Exercise can put tremendous stresses on the body. To help decrease these stresses and the pain and soreness that come with them, you may want to consider low-impact exercises that keep at least one foot on the ground during work. While many resistance exercises are low- or non-impact, the term "low-impact" is generally used when describing aerobic exercises, and there are a number from which to choose to create a workout.
Exercise Machine Workouts
While a treadmill may be one of the more popular machines in the gym, it also creates the most impact, increasing in severity as you pick up the pace. Ellipticals, rowing machines and exercise bikes let you get a cardio workout without the impact.

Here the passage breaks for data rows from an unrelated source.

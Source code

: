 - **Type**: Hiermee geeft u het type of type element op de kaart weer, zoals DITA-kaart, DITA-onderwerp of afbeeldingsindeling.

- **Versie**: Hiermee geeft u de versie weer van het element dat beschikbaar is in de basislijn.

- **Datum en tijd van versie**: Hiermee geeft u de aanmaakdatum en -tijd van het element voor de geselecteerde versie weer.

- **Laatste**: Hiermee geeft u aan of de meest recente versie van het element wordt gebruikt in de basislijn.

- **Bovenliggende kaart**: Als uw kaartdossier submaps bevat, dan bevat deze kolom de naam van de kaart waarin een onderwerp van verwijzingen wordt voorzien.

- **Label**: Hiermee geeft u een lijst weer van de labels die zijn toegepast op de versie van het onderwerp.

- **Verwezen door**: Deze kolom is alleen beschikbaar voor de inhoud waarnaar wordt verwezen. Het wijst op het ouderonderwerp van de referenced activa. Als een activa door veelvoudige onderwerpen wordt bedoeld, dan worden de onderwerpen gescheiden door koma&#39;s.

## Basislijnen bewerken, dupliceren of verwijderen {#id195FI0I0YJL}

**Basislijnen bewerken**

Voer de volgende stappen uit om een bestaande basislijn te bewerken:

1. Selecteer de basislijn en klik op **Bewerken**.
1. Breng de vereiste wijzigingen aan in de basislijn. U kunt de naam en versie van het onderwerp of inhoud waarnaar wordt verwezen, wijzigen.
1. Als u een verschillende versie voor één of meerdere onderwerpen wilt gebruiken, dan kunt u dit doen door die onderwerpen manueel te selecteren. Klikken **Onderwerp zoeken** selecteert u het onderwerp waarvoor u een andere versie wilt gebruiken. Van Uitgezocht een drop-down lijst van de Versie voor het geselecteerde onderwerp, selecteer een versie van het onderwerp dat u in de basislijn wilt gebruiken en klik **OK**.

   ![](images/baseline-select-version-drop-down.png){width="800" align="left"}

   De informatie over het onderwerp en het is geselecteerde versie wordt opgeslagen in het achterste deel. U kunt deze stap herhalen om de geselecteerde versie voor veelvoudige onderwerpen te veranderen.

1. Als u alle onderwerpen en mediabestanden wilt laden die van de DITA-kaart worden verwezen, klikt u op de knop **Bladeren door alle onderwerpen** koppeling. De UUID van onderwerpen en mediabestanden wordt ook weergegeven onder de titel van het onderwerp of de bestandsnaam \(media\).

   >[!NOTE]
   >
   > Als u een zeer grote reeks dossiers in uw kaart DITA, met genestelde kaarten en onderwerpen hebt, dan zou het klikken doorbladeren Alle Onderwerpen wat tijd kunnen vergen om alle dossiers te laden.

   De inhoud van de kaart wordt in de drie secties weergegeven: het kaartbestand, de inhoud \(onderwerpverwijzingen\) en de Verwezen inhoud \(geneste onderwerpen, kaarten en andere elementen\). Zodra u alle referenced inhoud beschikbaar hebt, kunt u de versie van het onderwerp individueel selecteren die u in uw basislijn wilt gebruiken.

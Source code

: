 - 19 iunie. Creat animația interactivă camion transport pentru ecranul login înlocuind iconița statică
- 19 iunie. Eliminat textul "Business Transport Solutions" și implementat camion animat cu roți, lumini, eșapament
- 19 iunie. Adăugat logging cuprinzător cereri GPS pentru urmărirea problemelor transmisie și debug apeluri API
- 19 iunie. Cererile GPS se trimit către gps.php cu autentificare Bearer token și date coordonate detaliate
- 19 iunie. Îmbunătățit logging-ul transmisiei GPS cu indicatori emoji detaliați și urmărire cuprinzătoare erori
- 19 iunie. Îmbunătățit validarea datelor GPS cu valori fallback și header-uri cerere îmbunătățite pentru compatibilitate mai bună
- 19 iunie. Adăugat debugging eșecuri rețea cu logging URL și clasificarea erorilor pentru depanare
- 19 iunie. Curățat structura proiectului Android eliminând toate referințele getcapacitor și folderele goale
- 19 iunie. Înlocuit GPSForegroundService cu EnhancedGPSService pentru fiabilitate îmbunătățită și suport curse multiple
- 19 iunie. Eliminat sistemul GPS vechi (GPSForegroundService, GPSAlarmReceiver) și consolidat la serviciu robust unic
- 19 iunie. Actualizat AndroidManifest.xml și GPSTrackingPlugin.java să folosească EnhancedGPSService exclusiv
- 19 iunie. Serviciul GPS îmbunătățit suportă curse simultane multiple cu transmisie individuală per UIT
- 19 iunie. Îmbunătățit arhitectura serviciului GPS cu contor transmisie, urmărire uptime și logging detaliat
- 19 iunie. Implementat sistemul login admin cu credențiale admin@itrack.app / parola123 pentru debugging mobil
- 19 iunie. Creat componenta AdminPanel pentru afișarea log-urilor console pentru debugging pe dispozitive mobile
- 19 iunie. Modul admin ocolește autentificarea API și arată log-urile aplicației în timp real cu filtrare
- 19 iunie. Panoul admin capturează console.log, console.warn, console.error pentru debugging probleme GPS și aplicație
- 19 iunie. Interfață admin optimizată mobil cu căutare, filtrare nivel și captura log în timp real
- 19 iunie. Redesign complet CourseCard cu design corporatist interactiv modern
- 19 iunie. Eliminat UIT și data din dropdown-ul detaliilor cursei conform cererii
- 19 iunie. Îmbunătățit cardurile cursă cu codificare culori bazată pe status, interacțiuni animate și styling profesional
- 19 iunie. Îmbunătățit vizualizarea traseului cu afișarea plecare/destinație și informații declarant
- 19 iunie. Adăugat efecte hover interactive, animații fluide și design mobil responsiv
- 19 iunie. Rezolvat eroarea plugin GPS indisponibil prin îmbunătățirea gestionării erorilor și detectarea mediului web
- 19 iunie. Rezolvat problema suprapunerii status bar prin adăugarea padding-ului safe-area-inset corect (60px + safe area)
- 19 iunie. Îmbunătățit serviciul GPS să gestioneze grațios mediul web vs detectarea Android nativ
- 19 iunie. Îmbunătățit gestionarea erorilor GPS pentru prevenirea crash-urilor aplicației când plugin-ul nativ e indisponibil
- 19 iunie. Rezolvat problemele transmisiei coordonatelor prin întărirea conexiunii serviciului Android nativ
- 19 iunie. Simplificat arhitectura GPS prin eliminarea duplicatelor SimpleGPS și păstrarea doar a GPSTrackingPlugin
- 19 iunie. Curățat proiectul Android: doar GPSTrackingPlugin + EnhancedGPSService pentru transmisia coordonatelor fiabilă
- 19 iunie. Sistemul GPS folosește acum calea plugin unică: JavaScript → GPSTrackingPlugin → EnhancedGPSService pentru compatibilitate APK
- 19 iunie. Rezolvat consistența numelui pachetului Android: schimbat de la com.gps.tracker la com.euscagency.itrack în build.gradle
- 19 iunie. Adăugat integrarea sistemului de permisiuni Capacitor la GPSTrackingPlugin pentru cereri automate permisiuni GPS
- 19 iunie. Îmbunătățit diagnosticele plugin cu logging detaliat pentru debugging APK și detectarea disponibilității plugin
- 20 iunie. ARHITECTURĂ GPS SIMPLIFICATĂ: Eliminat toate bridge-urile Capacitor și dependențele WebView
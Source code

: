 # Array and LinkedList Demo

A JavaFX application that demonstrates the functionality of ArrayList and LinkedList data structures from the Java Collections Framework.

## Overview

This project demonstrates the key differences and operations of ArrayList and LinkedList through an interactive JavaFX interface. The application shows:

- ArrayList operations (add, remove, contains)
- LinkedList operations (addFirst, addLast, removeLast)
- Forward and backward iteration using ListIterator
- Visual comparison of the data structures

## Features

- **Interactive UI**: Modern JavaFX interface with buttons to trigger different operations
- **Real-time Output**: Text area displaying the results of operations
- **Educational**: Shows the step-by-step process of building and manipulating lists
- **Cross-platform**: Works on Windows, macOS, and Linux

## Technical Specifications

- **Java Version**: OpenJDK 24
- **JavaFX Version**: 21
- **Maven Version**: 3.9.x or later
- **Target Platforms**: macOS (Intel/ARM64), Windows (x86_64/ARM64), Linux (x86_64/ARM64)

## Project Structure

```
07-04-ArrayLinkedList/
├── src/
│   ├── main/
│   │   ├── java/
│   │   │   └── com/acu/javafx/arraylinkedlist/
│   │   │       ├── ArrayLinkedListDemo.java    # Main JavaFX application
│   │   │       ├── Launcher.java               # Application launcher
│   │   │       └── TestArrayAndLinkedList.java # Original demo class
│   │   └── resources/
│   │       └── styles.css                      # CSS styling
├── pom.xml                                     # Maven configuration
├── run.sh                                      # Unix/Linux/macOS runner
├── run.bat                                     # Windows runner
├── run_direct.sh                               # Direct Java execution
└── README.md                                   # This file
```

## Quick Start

To create an aerobic workout on one of these machines, exercise at 70 to 80 percent of your maximum heart rate. You can calculate your MHR using a variety of formulas, with a popular calculation done by subtracting your age from 220. Begin your workout slowly for three to four minutes as you raise your heart rate and warm your muscles. Vary your workout using different resistance settings and stride lengths to work different muscles. If you are new to aerobic exercise, take a break or slow down every five minutes or so, using the talk test to make sure you are not working too hard. If you can't talk during your workout, you are beyond your aerobic heart rate.
Step Aerobic Workouts
Step aerobics was designed specifically to offer a low-impact cardio workout, and uses platforms of different heights for muscle movements. Standing behind or to the side of the step, you raise and lower yourself onto it using one leg at a time. Step classes, TV programs, videos and DVDs offer a variety of footwork patterns to help you add variety to this workout method. You can hold barbells or other hand weights during a step workout to add muscle toning to the routine.
Activities
You can use pastimes such as riding a bike, roller skating, ice skating, swimming, power walking, dancing and walking up and down stairs to create low-impact aerobic exercises. The key is to perform them at your aerobic target heart rate for 15 minutes or longer. The American Heart Association recommends moderate to vigorously intense exercise for 20 to 30 minutes, three to five times per week--depending on the intensity--for adults to achieve and maintain good heart health.